+++ Working data +++
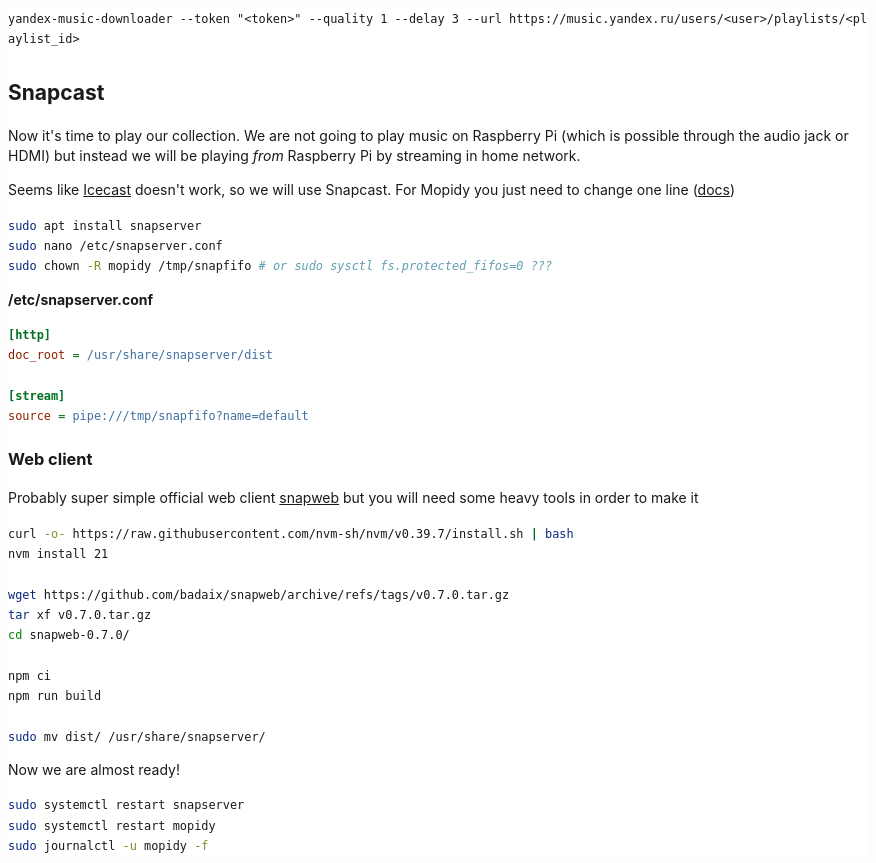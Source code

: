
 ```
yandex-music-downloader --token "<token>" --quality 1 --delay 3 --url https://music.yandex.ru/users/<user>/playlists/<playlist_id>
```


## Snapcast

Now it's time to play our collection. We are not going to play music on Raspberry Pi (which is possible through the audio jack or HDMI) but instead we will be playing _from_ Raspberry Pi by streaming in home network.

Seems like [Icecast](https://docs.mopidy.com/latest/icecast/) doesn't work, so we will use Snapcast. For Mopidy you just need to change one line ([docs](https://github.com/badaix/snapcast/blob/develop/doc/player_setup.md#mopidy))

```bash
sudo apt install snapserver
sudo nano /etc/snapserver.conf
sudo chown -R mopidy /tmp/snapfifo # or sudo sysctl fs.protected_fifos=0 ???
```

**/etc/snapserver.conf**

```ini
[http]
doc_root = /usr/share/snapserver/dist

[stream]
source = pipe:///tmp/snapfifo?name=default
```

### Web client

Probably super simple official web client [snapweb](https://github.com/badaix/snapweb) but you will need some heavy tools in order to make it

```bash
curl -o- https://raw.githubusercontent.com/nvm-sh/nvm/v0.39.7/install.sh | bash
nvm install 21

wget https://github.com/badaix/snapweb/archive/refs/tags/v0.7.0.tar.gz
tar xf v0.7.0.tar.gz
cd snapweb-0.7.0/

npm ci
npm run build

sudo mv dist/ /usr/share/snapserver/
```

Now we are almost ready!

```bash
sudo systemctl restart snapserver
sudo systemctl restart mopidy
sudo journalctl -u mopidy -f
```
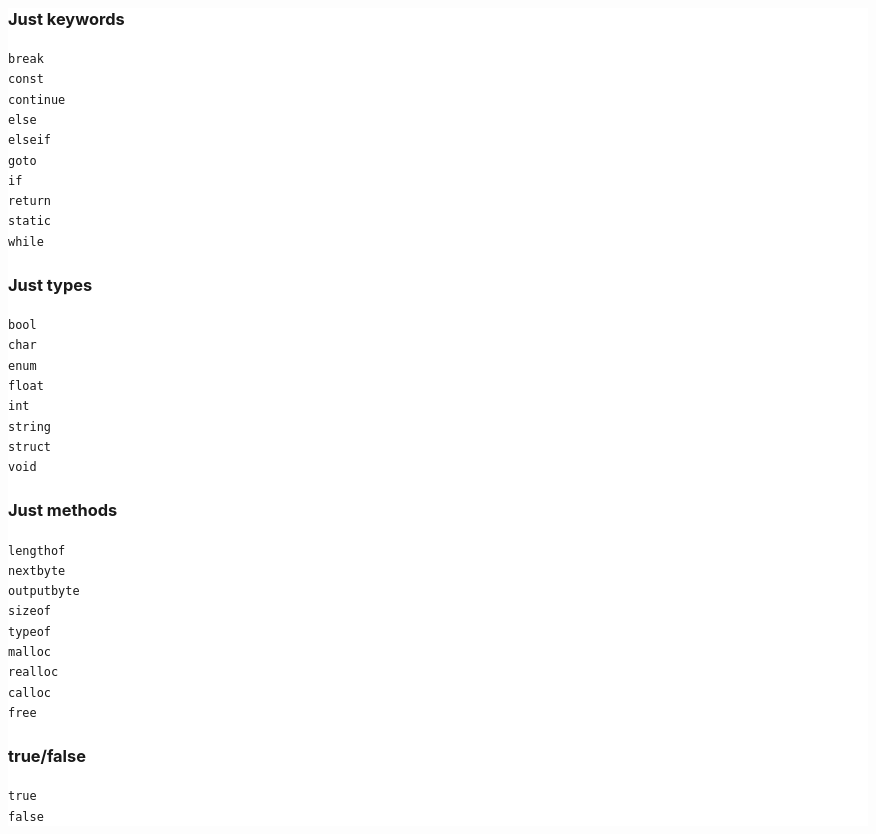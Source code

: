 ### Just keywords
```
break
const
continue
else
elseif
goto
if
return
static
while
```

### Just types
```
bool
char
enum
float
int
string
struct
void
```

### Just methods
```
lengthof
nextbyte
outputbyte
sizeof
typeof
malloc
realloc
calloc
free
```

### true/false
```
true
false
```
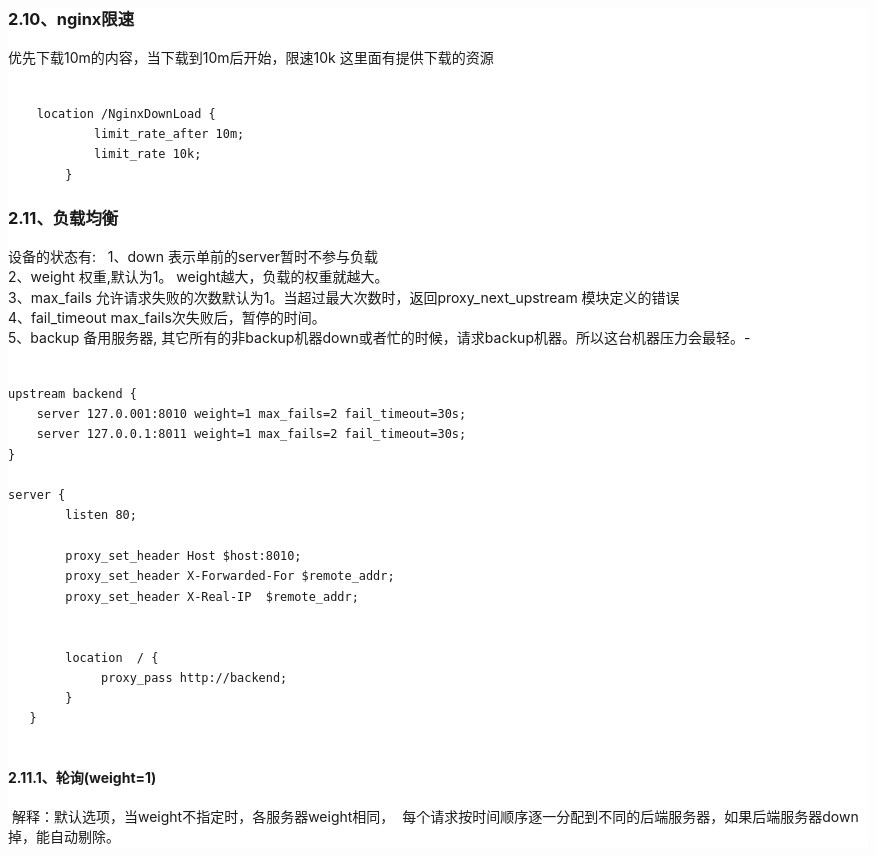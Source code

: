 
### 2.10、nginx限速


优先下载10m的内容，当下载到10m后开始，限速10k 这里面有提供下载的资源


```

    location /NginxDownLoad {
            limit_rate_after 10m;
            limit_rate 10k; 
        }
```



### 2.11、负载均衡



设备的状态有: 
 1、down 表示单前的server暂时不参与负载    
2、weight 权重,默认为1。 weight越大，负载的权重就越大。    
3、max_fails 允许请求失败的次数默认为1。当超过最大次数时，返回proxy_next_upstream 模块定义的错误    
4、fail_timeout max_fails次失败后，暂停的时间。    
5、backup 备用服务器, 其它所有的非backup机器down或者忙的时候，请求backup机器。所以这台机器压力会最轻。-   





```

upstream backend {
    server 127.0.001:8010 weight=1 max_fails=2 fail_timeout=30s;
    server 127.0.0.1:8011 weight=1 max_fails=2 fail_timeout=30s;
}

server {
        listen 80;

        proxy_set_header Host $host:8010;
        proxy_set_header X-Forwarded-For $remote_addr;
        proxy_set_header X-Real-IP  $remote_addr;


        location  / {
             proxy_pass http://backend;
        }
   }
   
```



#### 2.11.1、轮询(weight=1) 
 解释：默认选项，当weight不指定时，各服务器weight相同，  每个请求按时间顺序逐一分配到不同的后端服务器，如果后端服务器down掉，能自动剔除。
+++
*Your objective*: Word for word, restate all of the material above except its pictures.

*Answer to the exercise*:
Source code

:
 ```
yandex-music-downloader --token "<token>" --quality 1 --delay 3 --url https://music.yandex.ru/users/<user>/playlists/<playlist_id>
```


## Snapcast

Now it's time to play our collection. We are not going to play music on Raspberry Pi (which is possible through the audio jack or HDMI) but instead we will be playing _from_ Raspberry Pi by streaming in home network.

Seems like [Icecast](https://docs.mopidy.com/latest/icecast/) doesn't work, so we will use Snapcast. For Mopidy you just need to change one line ([docs](https://github.com/badaix/snapcast/blob/develop/doc/player_setup.md#mopidy))

```bash
sudo apt install snapserver
sudo nano /etc/snapserver.conf
sudo chown -R mopidy /tmp/snapfifo # or sudo sysctl fs.protected_fifos=0 ???
```

**/etc/snapserver.conf**

```ini
[http]
doc_root = /usr/share/snapserver/dist

[stream]
source = pipe:///tmp/snapfifo?name=default
```

### Web client

Probably super simple official web client [snapweb](https://github.com/badaix/snapweb) but you will need some heavy tools in order to make it

```bash
curl -o- https://raw.githubusercontent.com/nvm-sh/nvm/v0.39.7/install.sh | bash
nvm install 21

wget https://github.com/badaix/snapweb/archive/refs/tags/v0.7.0.tar.gz
tar xf v0.7.0.tar.gz
cd snapweb-0.7.0/

npm ci
npm run build

sudo mv dist/ /usr/share/snapserver/
```

Now we are almost ready!

```bash
sudo systemctl restart snapserver
sudo systemctl restart mopidy
sudo journalctl -u mopidy -f
```
Source code

: ### Just keywords
```
break
const
continue
else
elseif
goto
if
return
static
while
```

### Just types
```
bool
char
enum
float
int
string
struct
void
```

### Just methods
```
lengthof
nextbyte
outputbyte
sizeof
typeof
malloc
realloc
calloc
free
```

### true/false
```
true
false
```
Source code

: 
### 2.10、nginx限速


优先下载10m的内容，当下载到10m后开始，限速10k 这里面有提供下载的资源


```

    location /NginxDownLoad {
            limit_rate_after 10m;
            limit_rate 10k; 
        }
```



### 2.11、负载均衡



设备的状态有: 
 1、down 表示单前的server暂时不参与负载    
2、weight 权重,默认为1。 weight越大，负载的权重就越大。    
3、max_fails 允许请求失败的次数默认为1。当超过最大次数时，返回proxy_next_upstream 模块定义的错误    
4、fail_timeout max_fails次失败后，暂停的时间。    
5、backup 备用服务器, 其它所有的非backup机器down或者忙的时候，请求backup机器。所以这台机器压力会最轻。-   





```

upstream backend {
    server 127.0.001:8010 weight=1 max_fails=2 fail_timeout=30s;
    server 127.0.0.1:8011 weight=1 max_fails=2 fail_timeout=30s;
}

server {
        listen 80;

        proxy_set_header Host $host:8010;
        proxy_set_header X-Forwarded-For $remote_addr;
        proxy_set_header X-Real-IP  $remote_addr;


        location  / {
             proxy_pass http://backend;
        }
   }
   
```



#### 2.11.1、轮询(weight=1) 
 解释：默认选项，当weight不指定时，各服务器weight相同，  每个请求按时间顺序逐一分配到不同的后端服务器，如果后端服务器down掉，能自动剔除。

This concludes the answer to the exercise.